Alas! I didn't get to share a Fun Fact at our last class. We are approaching our performance season, so most of the class time is devoted to getting our dances down so we can move in elegant unison when we actually have an audience for our dancing. So all the nonessentials are getting stripped from the schedule, and I'm afraid that includes my Fun Facts.
But never fear. I'll continue to post new Fun Facts every week.
As is usually the case, I was inspired for the latest Fun Fact by one of the dances we are practicing. The song title is "Kaua'i Beauty" (evidence of Kaua'i's beauty is in my photo to the left) and the first line is "Hanohano Kaua'i Manokalanipö," or "Glorious Kaua'i of Chief Manokalanipö."
But that's the only mention of the chief. I wondered why his name even came up because the song goes on to laud the beautiful vegetation and fragrances of the island. A bit of Internet research revealed the reason why the chief was even mentioned. The author of the song was using Kaua'i's poetic name or, as it's also know, its aloha 'äina, or a sort of loving land name.
The poetic names for the islands are to me similar to the nicknames for the U.S. states. Calling Kaua'i "Kaua'i of Chief Manokalaipö" is not much different from calling Illinois "land of Lincoln," or, to quote from the Oregon state song, calling Oregon "land of the empire builders."
Thus, each of the eight Hawaiian islands has a poetic name that refers to a great chief, god or goddess.
Kaua'i's poetic name is Kaua'i-o-Manokalanipö, a reference to a chief born in about 1430. When Kaua'i was invaded by combined forces from all the other islands, Manokalanipö's father wrote it off as a lost cause and didn't even bother to mount a defense. He told his son to give it a try. But somehow young Manokalanipö managed to defeat the invaders. To honor his great victory, his name will always be associated with Kaua'i's name.

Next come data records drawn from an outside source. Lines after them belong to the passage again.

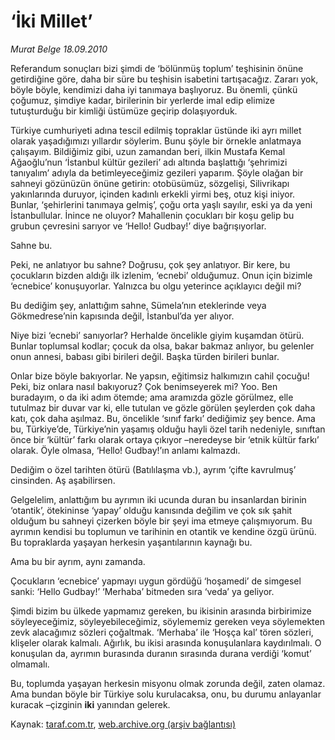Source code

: # ‘İki Millet’

*Murat Belge 18.09.2010*

<div class="yazi"><p>Referandum sonuçları bizi şimdi de ‘bölünmüş toplum’ teşhisinin önüne getirdiğine göre, daha bir süre bu teşhisin isabetini tartışacağız. Zararı yok, böyle böyle, kendimizi daha iyi tanımaya başlıyoruz. Bu önemli, çünkü çoğumuz, şimdiye kadar, birilerinin bir yerlerde imal edip elimize tutuşturduğu bir kimliği üstümüze geçirip dolaşıyorduk.</p>
<p>Türkiye cumhuriyeti adına tescil edilmiş topraklar üstünde iki ayrı millet olarak yaşadığımızı yıllardır söylerim. Bunu şöyle bir örnekle anlatmaya çalışayım. Bildiğimiz gibi, uzun zamandan beri, ilkin Mustafa Kemal Ağaoğlu’nun ‘İstanbul kültür gezileri’ adı altında başlattığı ‘şehrimizi tanıyalım’ adıyla da betimleyeceğimiz gezileri yaparım. Şöyle olağan bir sahneyi gözünüzün önüne getirin: otobüsümüz, sözgelişi, Silivrikapı yakınlarında duruyor, içinden kadınlı erkekli yirmi beş, otuz kişi iniyor. Bunlar, ‘şehirlerini tanımaya gelmiş’, çoğu orta yaşlı sayılır, eski ya da yeni İstanbullular. İnince ne oluyor? Mahallenin çocukları bir koşu gelip bu grubun çevresini sarıyor ve ‘Hello! Gudbay!’ diye bağrışıyorlar. </p>
<p>Sahne bu.</p>
<p>Peki, ne anlatıyor bu sahne? Doğrusu, çok şey anlatıyor. Bir kere, bu çocukların bizden aldığı ilk izlenim, ‘ecnebi’ olduğumuz. Onun için bizimle ‘ecnebice’ konuşuyorlar. Yalnızca bu olgu yeterince açıklayıcı değil mi?</p>
<p>Bu dediğim şey, anlattığım sahne, Sümela’nın eteklerinde veya Gökmedrese’nin kapısında değil, İstanbul’da yer alıyor. </p>
<p>Niye bizi ‘ecnebi’ sanıyorlar? Herhalde öncelikle giyim kuşamdan ötürü. Bunlar toplumsal kodlar; çocuk da olsa, bakar bakmaz anlıyor, bu gelenler onun annesi, babası gibi birileri değil. Başka türden birileri bunlar. </p>
<p>Onlar bize böyle bakıyorlar. Ne yapsın, eğitimsiz halkımızın cahil çocuğu! Peki, biz onlara nasıl bakıyoruz? Çok benimseyerek mi? Yoo. Ben buradayım, o da iki adım ötemde; ama aramızda gözle görülmez, elle tutulmaz bir duvar var ki, elle tutulan ve gözle görülen şeylerden çok daha katı, çok daha aşılmaz. Bu, öncelikle ‘sınıf farkı’ dediğimiz şey bence. Ama bu, Türkiye’de, Türkiye’nin yaşamış olduğu hayli özel tarih nedeniyle, sınıftan önce bir ‘kültür’ farkı olarak ortaya çıkıyor –neredeyse bir ‘etnik kültür farkı’ olarak. Öyle olmasa, ‘Hello! Gudbay!’ın anlamı kalmazdı. </p>
<p>Dediğim o özel tarihten ötürü (Batılılaşma vb.), ayrım ‘çifte kavrulmuş’ cinsinden. Aş aşabilirsen. </p>
<p>Gelgelelim, anlattığım bu ayrımın iki ucunda duran bu insanlardan birinin ‘otantik’, ötekininse ‘yapay’ olduğu kanısında değilim ve çok sık şahit olduğum bu sahneyi çizerken böyle bir şeyi ima etmeye çalışmıyorum. Bu ayrımın kendisi bu toplumun ve tarihinin en otantik ve kendine özgü ürünü. Bu topraklarda yaşayan herkesin yaşantılarının kaynağı bu. </p>
<p>Ama bu bir ayrım, aynı zamanda.</p>
<p>Çocukların ‘ecnebice’ yapmayı uygun gördüğü ‘hoşamedi’ de simgesel sanki: ‘Hello Gudbay!’ ‘Merhaba’ bitmeden sıra ‘veda’ ya geliyor. </p>
<p>Şimdi bizim bu ülkede yapmamız gereken, bu ikisinin arasında birbirimize söyleyeceğimiz, söyleyebileceğimiz, söylememiz gereken veya söylemekten zevk alacağımız sözleri çoğaltmak. ‘Merhaba’ ile ‘Hoşça kal’ tören sözleri, klişeler olarak kalmalı. Ağırlık, bu ikisi arasında konuşulanlara kaydırılmalı. O konuşulan da, ayrımın burasında duranın sırasında durana verdiği ‘komut’ olmamalı. </p>
<p>Bu, toplumda yaşayan herkesin misyonu olmak zorunda değil, zaten olamaz. Ama bundan böyle bir Türkiye solu kurulacaksa, onu, bu durumu anlayanlar kuracak –çizginin <b>iki</b> yanından gelerek. </p></div>

Kaynak: [taraf.com.tr](http://www.taraf.com.tr:80/murat-belge/makale-iki-millet.htm), [web.archive.org (arşiv bağlantısı)](http://web.archive.org/web/20100921110619/http://www.taraf.com.tr:80/murat-belge/makale-iki-millet.htm)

The poetic name of Ni'ihau is Ni'ihau-o-Kahelelani. All I could find about Kehelelani was that he was an ancient chief. But the beautiful little white shells that are made into Ni'ihau's prized lei became known as Kahelelani in the chief's honor.
O'ahu's poetic name is O'ahu-o-Käkuhihewa after a 16th-century chief who was renowned for his brilliance and talent in all the kingly arts. He had a long reign marked by peace and prosperity.
Moloka'i's poetic name is Moloka'i-Nui-a-Hina, or the great Moloka'i of Hina. Hina is a goddess, considered the mother of the island. She also is said to live in the moon. So if you thought there was a man in the moon, you're wrong. It's Hina.
Maui bears the name of a chief who had an ignominious end after unsuccessfully invading Hawai'i. Maui-Nui-a-Kama means the great Maui of Kama, after Kama-lälä-walu, a 16th century chief who quickly went from prisoner to human sacrifice after being captured. His death was said to be prolonged and painful and was grieved by his dogs, a white dog and a black dog that whined and howled long after he died. To this day people claim to see the ghosts of these dogs, still looking for their master.
Läna'i has a fun history behind its name, Läna'i-a-Kaululä'au. Kaululä'au literally means the ulu (breadfruit) grove and it's the name given to a chief who was banished from his home on Maui to Läna'i after goofing off to excess and somehow destroying his father's ulu grove. Dad thought it would teach the lad a lesson to live on an island inhabited only by spooky spirits. But to everyone's surprise, Kaululä'au was accepted by the spirits as their chief. Later the chief returned to Maui, where he became chief there too.
The uninhabited island of Kaho'olawe is known as Kohe-mälamalama-o-Kanaloa, or "the shining beacon of Kanaloa." The god Kanaloa is the god of the sea and of fishermen.
Hawai'i's poetic name is Hawai'i-Moku-o-Keawe. The name Keawe was shortened from the chief's actual name, Keawe-i-kekahi-ali'i-o-ka moku, which means Keawe, first chief of the island. He reigned in the 17th century and was the great-great grandfather of Kamehameha the Great.